Rendered images with source text
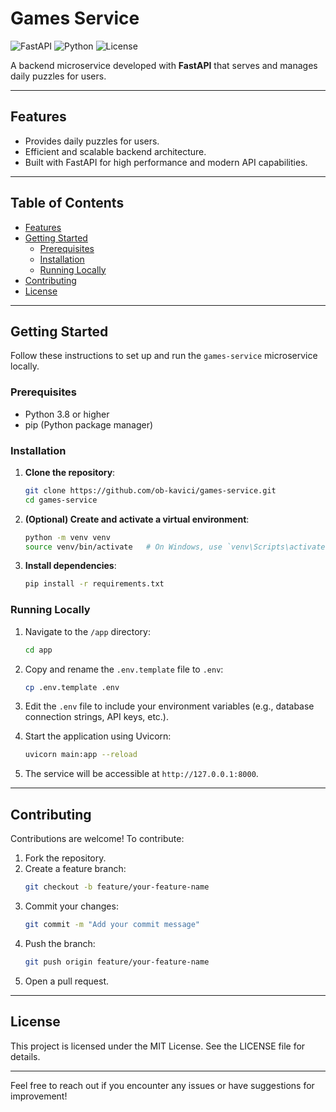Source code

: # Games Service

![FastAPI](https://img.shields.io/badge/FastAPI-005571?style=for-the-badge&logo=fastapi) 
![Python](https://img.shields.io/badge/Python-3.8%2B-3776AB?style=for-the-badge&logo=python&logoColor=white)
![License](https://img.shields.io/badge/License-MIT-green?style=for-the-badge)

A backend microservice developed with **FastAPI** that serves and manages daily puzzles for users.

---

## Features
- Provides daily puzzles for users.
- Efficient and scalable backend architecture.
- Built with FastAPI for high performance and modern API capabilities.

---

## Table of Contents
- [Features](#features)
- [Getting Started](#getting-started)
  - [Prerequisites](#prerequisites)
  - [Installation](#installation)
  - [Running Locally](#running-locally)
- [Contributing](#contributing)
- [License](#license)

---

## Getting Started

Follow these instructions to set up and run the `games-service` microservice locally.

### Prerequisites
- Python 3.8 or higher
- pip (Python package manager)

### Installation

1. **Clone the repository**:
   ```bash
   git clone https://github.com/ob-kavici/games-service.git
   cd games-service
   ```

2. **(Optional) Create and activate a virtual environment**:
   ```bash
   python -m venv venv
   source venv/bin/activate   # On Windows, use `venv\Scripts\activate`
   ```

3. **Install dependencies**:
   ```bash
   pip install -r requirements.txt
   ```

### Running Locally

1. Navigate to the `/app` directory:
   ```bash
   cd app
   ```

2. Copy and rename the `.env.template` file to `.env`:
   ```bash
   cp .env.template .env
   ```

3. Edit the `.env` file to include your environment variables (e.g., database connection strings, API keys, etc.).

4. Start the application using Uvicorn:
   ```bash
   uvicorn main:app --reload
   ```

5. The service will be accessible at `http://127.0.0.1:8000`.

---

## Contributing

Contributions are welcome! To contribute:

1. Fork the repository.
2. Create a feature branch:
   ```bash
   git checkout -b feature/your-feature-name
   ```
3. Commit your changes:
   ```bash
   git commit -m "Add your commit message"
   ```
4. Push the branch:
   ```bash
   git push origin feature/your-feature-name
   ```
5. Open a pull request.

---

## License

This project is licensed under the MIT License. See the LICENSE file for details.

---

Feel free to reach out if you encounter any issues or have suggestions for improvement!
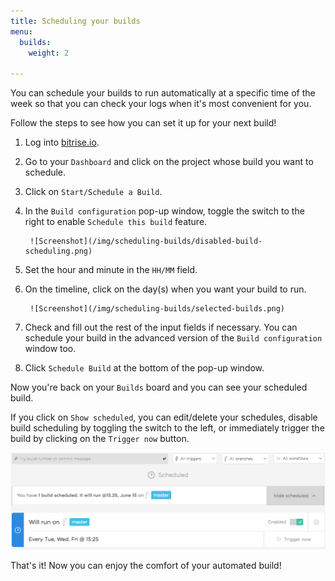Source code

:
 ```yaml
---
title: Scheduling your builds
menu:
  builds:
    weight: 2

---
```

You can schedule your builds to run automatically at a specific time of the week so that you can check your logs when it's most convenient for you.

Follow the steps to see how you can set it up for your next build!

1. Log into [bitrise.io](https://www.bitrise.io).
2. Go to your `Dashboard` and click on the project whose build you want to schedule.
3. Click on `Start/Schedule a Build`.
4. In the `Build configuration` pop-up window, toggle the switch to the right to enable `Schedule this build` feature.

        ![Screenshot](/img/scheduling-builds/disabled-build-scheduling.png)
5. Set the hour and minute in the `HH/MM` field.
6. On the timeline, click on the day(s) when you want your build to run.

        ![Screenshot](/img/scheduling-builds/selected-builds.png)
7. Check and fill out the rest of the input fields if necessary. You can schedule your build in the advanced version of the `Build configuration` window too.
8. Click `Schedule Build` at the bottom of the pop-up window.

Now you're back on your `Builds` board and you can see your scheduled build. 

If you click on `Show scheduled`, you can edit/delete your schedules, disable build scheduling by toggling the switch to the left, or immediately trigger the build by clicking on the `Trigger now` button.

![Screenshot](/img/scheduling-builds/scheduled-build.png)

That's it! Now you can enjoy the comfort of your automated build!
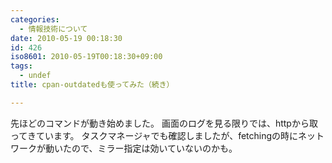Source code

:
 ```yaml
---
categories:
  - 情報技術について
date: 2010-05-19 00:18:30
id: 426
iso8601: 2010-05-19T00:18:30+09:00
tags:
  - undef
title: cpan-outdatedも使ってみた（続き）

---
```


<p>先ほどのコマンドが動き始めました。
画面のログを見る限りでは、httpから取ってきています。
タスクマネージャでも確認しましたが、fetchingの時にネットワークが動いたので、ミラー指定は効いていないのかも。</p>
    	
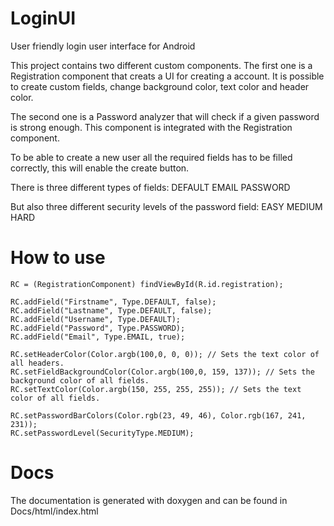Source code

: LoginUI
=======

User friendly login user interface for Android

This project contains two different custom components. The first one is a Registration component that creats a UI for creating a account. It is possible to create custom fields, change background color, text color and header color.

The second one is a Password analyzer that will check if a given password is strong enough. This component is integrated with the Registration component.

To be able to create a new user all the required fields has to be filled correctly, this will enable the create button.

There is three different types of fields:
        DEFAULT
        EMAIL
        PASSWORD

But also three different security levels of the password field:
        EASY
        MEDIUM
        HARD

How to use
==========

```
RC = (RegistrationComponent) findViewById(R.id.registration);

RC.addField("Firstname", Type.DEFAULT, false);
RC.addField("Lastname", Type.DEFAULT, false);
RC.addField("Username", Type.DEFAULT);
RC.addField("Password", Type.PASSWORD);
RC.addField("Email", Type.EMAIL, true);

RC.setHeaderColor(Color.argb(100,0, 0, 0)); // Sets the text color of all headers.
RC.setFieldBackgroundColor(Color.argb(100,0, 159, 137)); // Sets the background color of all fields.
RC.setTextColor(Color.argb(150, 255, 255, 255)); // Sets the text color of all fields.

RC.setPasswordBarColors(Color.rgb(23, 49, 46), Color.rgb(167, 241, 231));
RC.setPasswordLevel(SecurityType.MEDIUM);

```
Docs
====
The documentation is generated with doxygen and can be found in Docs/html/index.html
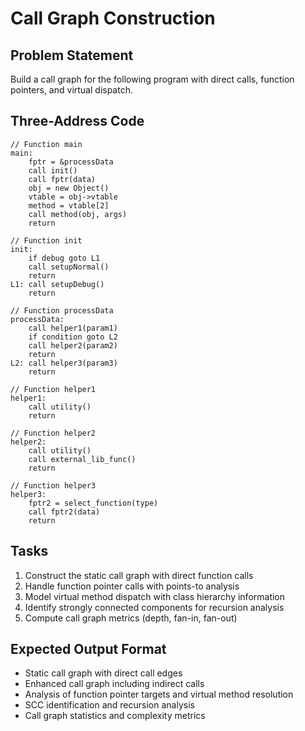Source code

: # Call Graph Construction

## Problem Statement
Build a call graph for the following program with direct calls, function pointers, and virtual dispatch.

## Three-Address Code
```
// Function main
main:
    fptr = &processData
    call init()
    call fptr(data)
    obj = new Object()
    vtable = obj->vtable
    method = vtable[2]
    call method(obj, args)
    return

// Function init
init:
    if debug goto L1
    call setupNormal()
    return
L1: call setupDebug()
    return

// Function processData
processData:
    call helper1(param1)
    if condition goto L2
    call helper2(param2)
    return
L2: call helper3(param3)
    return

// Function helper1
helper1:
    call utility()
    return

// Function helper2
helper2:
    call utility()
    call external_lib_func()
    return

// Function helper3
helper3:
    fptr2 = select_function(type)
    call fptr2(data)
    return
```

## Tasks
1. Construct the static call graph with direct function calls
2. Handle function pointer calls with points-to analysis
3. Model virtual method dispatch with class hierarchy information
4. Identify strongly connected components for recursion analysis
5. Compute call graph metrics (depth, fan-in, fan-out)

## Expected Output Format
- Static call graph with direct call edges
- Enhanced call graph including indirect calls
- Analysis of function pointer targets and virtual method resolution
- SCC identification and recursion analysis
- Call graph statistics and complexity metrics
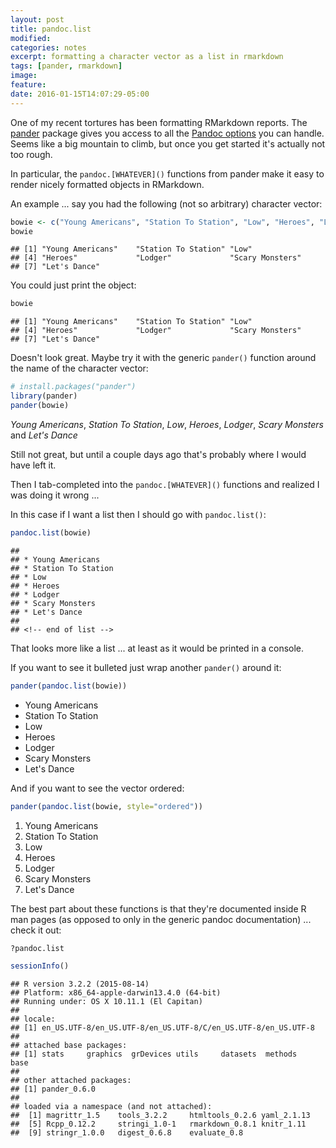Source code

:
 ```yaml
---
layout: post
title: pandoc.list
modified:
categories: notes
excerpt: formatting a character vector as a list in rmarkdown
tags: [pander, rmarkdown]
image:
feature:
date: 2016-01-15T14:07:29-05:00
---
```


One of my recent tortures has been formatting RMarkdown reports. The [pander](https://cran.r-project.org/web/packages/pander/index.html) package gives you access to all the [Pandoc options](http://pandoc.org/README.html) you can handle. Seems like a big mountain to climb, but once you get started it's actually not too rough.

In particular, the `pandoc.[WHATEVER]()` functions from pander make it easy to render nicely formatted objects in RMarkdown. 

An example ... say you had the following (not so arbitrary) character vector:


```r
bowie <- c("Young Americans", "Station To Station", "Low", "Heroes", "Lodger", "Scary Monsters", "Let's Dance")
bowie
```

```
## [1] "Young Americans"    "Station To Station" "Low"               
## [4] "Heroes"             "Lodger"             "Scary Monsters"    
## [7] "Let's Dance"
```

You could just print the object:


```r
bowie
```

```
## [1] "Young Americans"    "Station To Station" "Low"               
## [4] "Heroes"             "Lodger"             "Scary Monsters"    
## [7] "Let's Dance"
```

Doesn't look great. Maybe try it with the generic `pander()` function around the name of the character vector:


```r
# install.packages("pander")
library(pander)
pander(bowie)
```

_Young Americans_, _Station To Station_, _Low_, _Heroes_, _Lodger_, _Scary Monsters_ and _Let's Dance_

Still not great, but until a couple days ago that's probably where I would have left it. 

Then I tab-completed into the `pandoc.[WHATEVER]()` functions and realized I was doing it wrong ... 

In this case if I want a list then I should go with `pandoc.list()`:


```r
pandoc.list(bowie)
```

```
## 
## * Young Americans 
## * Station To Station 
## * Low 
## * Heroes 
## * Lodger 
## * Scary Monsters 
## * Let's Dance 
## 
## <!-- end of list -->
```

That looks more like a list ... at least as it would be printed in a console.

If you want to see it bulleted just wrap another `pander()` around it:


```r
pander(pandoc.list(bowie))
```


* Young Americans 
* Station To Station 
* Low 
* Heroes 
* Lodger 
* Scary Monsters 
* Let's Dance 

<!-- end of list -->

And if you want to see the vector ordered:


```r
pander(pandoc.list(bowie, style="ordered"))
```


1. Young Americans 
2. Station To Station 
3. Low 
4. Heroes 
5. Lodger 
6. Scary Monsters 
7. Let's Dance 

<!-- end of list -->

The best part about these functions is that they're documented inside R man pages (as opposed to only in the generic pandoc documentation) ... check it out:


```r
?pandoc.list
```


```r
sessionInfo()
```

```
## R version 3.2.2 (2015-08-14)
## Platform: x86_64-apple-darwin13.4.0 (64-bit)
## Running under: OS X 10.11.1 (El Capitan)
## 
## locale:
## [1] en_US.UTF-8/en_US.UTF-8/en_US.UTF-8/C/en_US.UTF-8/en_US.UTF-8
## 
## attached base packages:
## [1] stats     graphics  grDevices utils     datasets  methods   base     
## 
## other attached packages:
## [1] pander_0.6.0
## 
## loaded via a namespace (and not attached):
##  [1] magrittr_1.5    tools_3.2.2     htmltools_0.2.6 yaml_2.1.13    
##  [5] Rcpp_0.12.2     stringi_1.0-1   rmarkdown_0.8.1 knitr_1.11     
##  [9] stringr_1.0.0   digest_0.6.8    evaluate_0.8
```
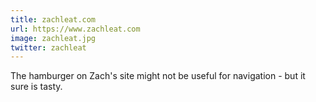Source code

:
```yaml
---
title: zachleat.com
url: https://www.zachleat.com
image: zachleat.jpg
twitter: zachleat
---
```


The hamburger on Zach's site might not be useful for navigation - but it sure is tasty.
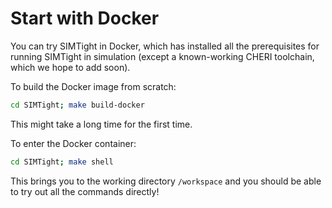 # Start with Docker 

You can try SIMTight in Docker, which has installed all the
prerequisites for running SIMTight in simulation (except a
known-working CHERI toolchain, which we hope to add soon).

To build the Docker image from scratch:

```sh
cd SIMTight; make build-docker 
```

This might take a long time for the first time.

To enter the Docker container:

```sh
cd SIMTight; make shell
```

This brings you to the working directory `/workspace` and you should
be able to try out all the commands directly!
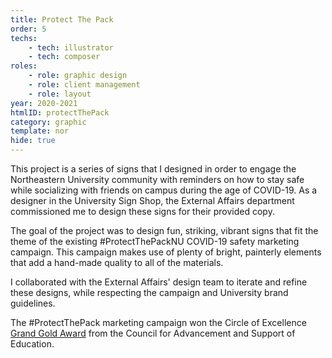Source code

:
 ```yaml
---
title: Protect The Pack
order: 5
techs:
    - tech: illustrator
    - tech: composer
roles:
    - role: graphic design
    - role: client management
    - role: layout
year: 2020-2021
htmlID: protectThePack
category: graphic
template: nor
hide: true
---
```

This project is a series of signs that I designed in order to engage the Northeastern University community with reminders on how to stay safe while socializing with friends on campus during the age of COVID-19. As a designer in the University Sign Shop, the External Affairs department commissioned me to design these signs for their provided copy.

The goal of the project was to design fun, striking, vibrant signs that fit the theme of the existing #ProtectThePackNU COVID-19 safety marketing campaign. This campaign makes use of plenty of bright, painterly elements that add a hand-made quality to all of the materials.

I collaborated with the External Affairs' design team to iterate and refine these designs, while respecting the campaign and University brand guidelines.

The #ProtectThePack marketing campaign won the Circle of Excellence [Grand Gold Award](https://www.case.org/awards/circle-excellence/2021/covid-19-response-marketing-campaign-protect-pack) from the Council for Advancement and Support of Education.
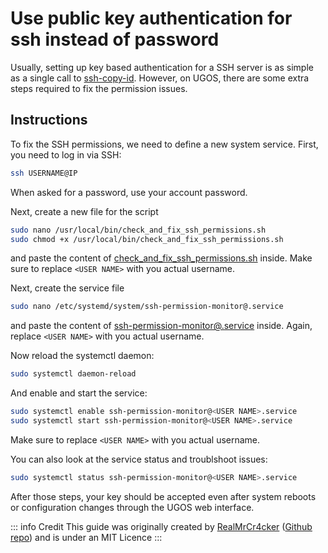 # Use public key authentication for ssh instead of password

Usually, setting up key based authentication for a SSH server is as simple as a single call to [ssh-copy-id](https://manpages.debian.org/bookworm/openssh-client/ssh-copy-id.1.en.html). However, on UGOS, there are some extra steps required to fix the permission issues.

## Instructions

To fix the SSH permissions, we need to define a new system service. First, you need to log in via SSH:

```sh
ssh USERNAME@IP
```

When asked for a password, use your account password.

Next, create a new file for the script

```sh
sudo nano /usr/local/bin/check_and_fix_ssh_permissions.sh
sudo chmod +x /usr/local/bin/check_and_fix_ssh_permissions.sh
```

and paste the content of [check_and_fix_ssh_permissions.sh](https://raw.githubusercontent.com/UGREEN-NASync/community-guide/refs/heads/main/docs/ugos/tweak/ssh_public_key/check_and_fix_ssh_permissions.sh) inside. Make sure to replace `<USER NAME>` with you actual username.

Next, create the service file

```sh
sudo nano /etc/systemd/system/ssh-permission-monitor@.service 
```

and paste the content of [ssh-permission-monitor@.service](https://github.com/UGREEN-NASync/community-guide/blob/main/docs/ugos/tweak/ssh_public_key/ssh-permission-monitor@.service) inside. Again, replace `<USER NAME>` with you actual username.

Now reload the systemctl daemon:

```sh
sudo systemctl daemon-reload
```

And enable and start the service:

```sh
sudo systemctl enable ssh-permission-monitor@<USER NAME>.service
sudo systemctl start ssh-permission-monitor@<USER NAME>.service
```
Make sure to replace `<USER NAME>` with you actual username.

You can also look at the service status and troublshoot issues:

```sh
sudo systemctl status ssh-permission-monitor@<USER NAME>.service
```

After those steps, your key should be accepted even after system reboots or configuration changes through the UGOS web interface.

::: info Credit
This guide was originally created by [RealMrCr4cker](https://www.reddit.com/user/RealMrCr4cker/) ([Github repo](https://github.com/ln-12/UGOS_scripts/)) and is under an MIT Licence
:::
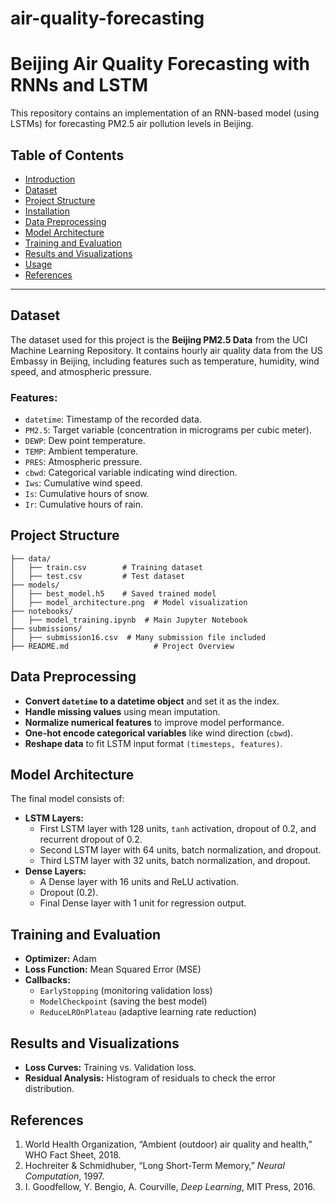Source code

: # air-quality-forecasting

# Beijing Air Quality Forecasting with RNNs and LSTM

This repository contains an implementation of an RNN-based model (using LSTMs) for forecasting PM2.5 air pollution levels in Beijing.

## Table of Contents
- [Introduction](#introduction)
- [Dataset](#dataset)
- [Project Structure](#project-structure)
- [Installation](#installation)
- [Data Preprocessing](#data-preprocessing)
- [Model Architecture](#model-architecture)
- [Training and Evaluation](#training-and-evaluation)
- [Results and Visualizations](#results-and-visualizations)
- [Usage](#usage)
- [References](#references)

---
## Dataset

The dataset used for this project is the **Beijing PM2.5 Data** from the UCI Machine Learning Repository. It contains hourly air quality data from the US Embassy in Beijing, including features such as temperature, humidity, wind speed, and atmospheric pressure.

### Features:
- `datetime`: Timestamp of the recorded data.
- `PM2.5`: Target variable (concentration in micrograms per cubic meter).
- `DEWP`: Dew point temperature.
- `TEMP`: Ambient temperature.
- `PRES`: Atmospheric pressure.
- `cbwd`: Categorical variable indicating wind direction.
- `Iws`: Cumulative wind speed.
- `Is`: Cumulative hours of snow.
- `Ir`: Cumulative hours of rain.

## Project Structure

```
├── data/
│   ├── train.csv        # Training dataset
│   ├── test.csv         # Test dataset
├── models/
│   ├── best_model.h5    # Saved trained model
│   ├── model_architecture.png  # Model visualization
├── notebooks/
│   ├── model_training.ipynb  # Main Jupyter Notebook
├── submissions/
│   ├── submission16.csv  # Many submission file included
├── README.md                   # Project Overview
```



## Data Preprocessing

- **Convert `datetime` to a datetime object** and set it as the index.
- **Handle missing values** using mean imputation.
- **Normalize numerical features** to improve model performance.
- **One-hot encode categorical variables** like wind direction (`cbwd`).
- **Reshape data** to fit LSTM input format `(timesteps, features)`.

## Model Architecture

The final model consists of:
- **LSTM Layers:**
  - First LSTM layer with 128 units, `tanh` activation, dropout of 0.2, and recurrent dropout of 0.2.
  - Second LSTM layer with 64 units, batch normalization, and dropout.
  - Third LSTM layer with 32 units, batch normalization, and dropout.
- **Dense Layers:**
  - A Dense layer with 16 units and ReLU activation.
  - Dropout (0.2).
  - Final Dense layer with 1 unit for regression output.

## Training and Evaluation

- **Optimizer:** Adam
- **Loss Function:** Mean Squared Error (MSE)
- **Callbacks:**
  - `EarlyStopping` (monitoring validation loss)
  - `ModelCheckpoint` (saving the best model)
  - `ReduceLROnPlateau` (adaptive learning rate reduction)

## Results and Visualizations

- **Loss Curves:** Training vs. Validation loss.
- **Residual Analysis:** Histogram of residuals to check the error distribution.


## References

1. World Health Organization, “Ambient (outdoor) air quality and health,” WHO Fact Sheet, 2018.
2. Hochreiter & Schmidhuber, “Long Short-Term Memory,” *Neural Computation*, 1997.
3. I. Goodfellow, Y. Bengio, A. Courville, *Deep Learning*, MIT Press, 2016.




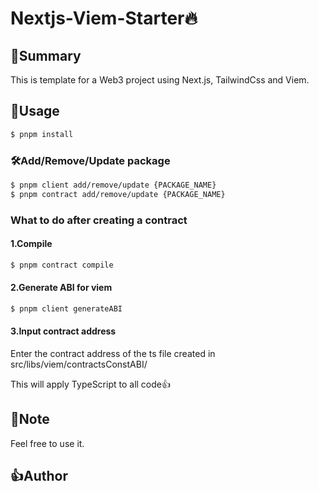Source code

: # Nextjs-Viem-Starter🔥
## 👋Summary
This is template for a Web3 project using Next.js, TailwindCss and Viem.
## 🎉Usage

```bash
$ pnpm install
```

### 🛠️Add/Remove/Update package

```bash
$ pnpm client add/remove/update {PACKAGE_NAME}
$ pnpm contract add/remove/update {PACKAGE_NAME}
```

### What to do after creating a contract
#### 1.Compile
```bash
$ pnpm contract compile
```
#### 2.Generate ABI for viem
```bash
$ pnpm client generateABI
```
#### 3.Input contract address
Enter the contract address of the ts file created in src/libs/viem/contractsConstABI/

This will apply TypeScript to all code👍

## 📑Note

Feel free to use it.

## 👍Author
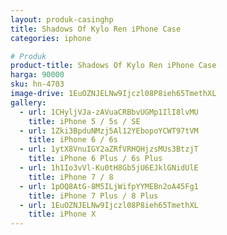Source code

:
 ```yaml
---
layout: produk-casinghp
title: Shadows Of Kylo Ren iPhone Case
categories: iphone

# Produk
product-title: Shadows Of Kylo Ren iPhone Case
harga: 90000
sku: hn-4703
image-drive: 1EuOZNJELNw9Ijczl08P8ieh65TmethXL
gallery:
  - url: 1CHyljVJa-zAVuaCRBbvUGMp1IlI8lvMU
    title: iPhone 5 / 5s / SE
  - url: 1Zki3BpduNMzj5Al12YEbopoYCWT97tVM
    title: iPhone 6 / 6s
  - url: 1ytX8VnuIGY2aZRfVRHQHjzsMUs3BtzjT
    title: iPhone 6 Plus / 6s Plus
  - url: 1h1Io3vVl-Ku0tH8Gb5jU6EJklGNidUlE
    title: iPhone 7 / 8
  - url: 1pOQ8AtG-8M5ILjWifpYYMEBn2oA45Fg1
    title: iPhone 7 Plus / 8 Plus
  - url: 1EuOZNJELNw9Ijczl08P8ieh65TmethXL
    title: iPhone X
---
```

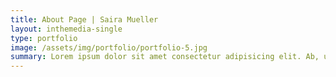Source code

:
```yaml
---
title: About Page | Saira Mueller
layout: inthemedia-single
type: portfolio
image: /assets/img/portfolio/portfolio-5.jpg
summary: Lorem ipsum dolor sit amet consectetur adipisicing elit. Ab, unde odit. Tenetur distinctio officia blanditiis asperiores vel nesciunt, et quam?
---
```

YOUR GOAL
Looking at the records above, please work out how many lines contain "shields" and state only that number.

WRITTEN SOLUTION
3